Artikel
Surprising results in the treatment of secondary spine tumour surgery
Chirurgische Therapie sekundärer spinaler Tumore: Überraschende Ergebnisse
Suche in Medline nach
Autoren
Veröffentlicht: | 11. April 2007 |
---|
Gliederung
Text
Objective: Treatment of secondary spinal tumours is a challenging problem in spine surgery from at least two aspects: First: Surgery due to spine tumours may be technically demanding. Next, we must consider which patient may profit from which kind of surgery. The objective of our study was to investigate 1. neurological outcome, 2. survival time, 3. complication rate in our patient population between 01/ 2004 and 07/ 2006.
Methods: This is a retrospective study on 40 patients suffering from either metastatic disease in at least one vertebra or manifestation of a lymphoma in the spine. They were all operated by one single surgeon. A score according to Tokuhashi was used to predict life expectancy. Using this score value as a predictor, surgical treatment was performed as extensive decompression and sufficient fixation (short time survivors), or en bloc spondylectomy (long time survivors).

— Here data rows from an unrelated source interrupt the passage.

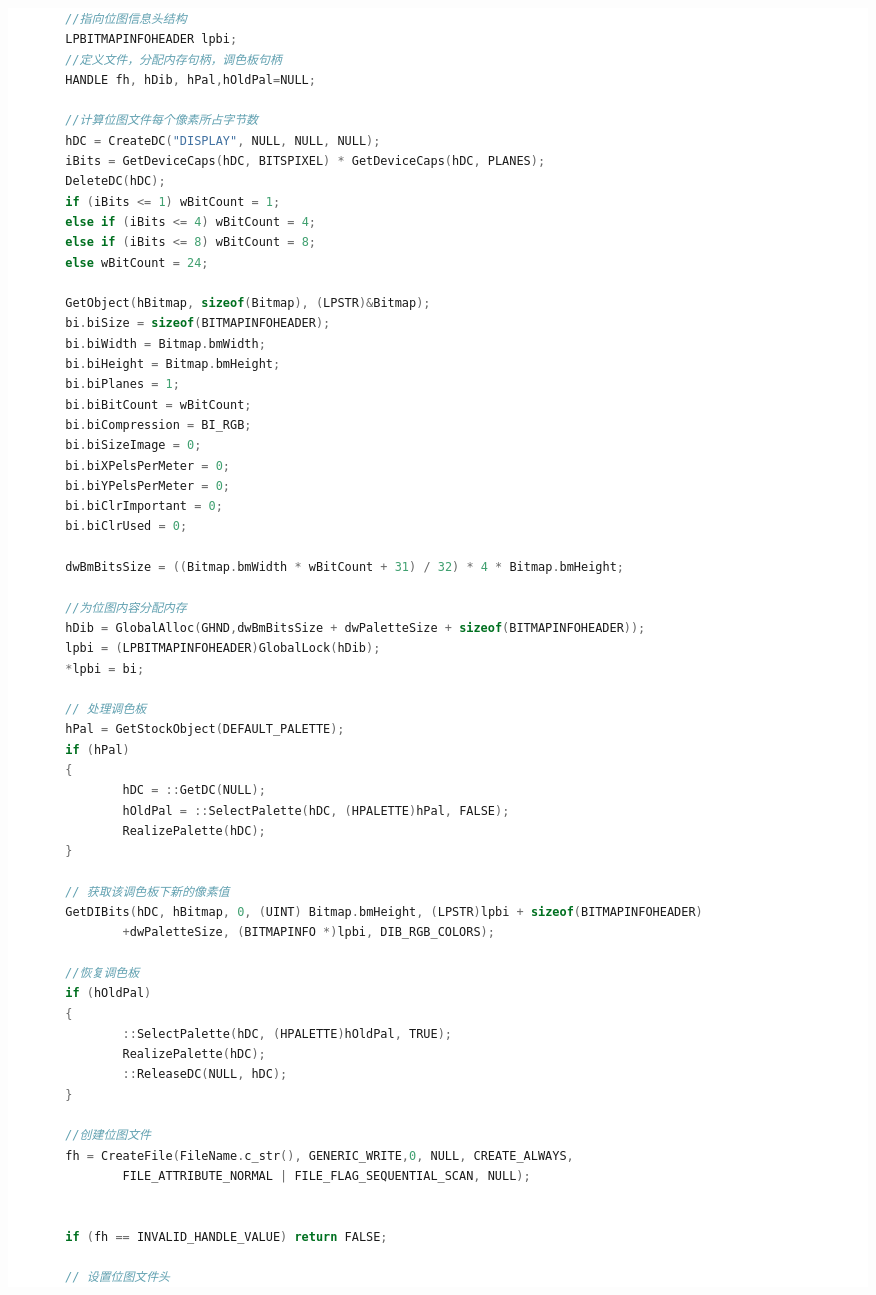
 ```c
        //指向位图信息头结构
        LPBITMAPINFOHEADER lpbi;
        //定义文件，分配内存句柄，调色板句柄
        HANDLE fh, hDib, hPal,hOldPal=NULL;

        //计算位图文件每个像素所占字节数
        hDC = CreateDC("DISPLAY", NULL, NULL, NULL);
        iBits = GetDeviceCaps(hDC, BITSPIXEL) * GetDeviceCaps(hDC, PLANES);
        DeleteDC(hDC);
        if (iBits <= 1) wBitCount = 1;
        else if (iBits <= 4) wBitCount = 4;
        else if (iBits <= 8) wBitCount = 8;
        else wBitCount = 24;

        GetObject(hBitmap, sizeof(Bitmap), (LPSTR)&Bitmap);
        bi.biSize = sizeof(BITMAPINFOHEADER);
        bi.biWidth = Bitmap.bmWidth;
        bi.biHeight = Bitmap.bmHeight;
        bi.biPlanes = 1;
        bi.biBitCount = wBitCount;
        bi.biCompression = BI_RGB;
        bi.biSizeImage = 0;
        bi.biXPelsPerMeter = 0;
        bi.biYPelsPerMeter = 0;
        bi.biClrImportant = 0;
        bi.biClrUsed = 0;

        dwBmBitsSize = ((Bitmap.bmWidth * wBitCount + 31) / 32) * 4 * Bitmap.bmHeight;

        //为位图内容分配内存
        hDib = GlobalAlloc(GHND,dwBmBitsSize + dwPaletteSize + sizeof(BITMAPINFOHEADER));
        lpbi = (LPBITMAPINFOHEADER)GlobalLock(hDib);
        *lpbi = bi;

        // 处理调色板
        hPal = GetStockObject(DEFAULT_PALETTE);
        if (hPal)
        {
                hDC = ::GetDC(NULL);
                hOldPal = ::SelectPalette(hDC, (HPALETTE)hPal, FALSE);
                RealizePalette(hDC);
        }

        // 获取该调色板下新的像素值
        GetDIBits(hDC, hBitmap, 0, (UINT) Bitmap.bmHeight, (LPSTR)lpbi + sizeof(BITMAPINFOHEADER)
                +dwPaletteSize, (BITMAPINFO *)lpbi, DIB_RGB_COLORS);

        //恢复调色板
        if (hOldPal)
        {
                ::SelectPalette(hDC, (HPALETTE)hOldPal, TRUE);
                RealizePalette(hDC);
                ::ReleaseDC(NULL, hDC);
        }

        //创建位图文件
        fh = CreateFile(FileName.c_str(), GENERIC_WRITE,0, NULL, CREATE_ALWAYS,
                FILE_ATTRIBUTE_NORMAL | FILE_FLAG_SEQUENTIAL_SCAN, NULL);


        if (fh == INVALID_HANDLE_VALUE) return FALSE;

        // 设置位图文件头
```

Results: 21 male, 19 female patients were included. Mean age at the time of diagnosis was 63 yrs. The primary tumour site was the lung (20%), the prostate (20%) and the breast (8%). We saw spinal manifestation of a lymphoma in another 20 %. Due to wide spread tumour disease, predicting limited life expectancy, partial tumour removal and stabilization was the surgical strategy in 95%. In only 2 patients (5%) was radical tumour excision possible. Neurological outcome was improved in 20%, unchanged in 70%, worse in 10% of our patient sample. We found the Tokuhashi's score to be useful for predicting life expectancy. There was a strong correlation between this score and patients' survival time (R2=0.4848). 5% of the patients died within the first 5 months after surgery. Complications were seen in 25% of the patients including a postoperative mortality of 10%.

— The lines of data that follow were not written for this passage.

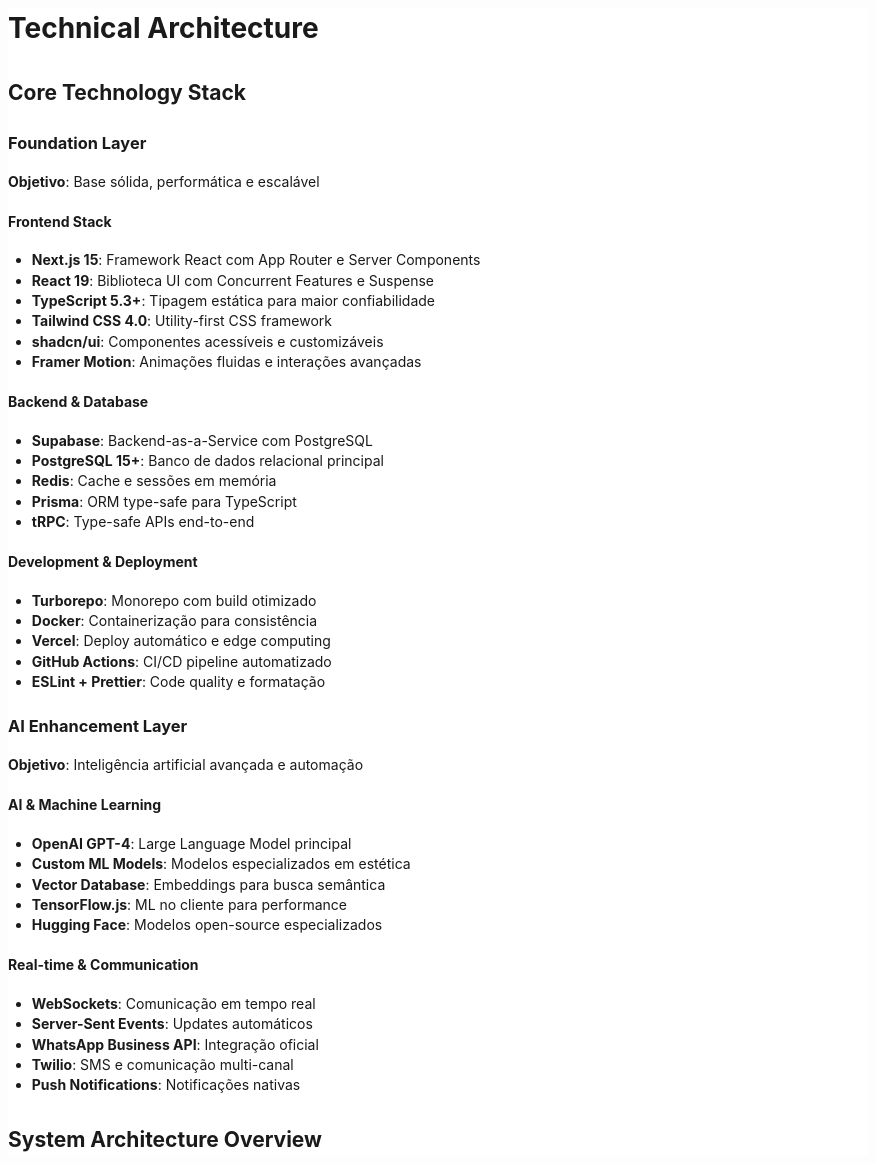 # Technical Architecture

## Core Technology Stack

### Foundation Layer
**Objetivo**: Base sólida, performática e escalável

#### Frontend Stack
- **Next.js 15**: Framework React com App Router e Server Components
- **React 19**: Biblioteca UI com Concurrent Features e Suspense
- **TypeScript 5.3+**: Tipagem estática para maior confiabilidade
- **Tailwind CSS 4.0**: Utility-first CSS framework
- **shadcn/ui**: Componentes acessíveis e customizáveis
- **Framer Motion**: Animações fluidas e interações avançadas

#### Backend & Database
- **Supabase**: Backend-as-a-Service com PostgreSQL
- **PostgreSQL 15+**: Banco de dados relacional principal
- **Redis**: Cache e sessões em memória
- **Prisma**: ORM type-safe para TypeScript
- **tRPC**: Type-safe APIs end-to-end

#### Development & Deployment
- **Turborepo**: Monorepo com build otimizado
- **Docker**: Containerização para consistência
- **Vercel**: Deploy automático e edge computing
- **GitHub Actions**: CI/CD pipeline automatizado
- **ESLint + Prettier**: Code quality e formatação

### AI Enhancement Layer
**Objetivo**: Inteligência artificial avançada e automação

#### AI & Machine Learning
- **OpenAI GPT-4**: Large Language Model principal
- **Custom ML Models**: Modelos especializados em estética
- **Vector Database**: Embeddings para busca semântica
- **TensorFlow.js**: ML no cliente para performance
- **Hugging Face**: Modelos open-source especializados

#### Real-time & Communication
- **WebSockets**: Comunicação em tempo real
- **Server-Sent Events**: Updates automáticos
- **WhatsApp Business API**: Integração oficial
- **Twilio**: SMS e comunicação multi-canal
- **Push Notifications**: Notificações nativas

## System Architecture Overview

Conclusions: In most of the patients (70%), signs of spinal compression will not be changed. 35% of the patients die within 5 months after surgery. Life expectancy may be predicted by scoring these patients according to Tokuhashi's suggestions. Surgery of metastases or lymphomas of the spine has a very high complication rate (25%), including a mortality rate of 10%. These are important and somewhat surprising results. Facing these facts, proper patient selection for spinal surgery seems to be the most important step in treatment.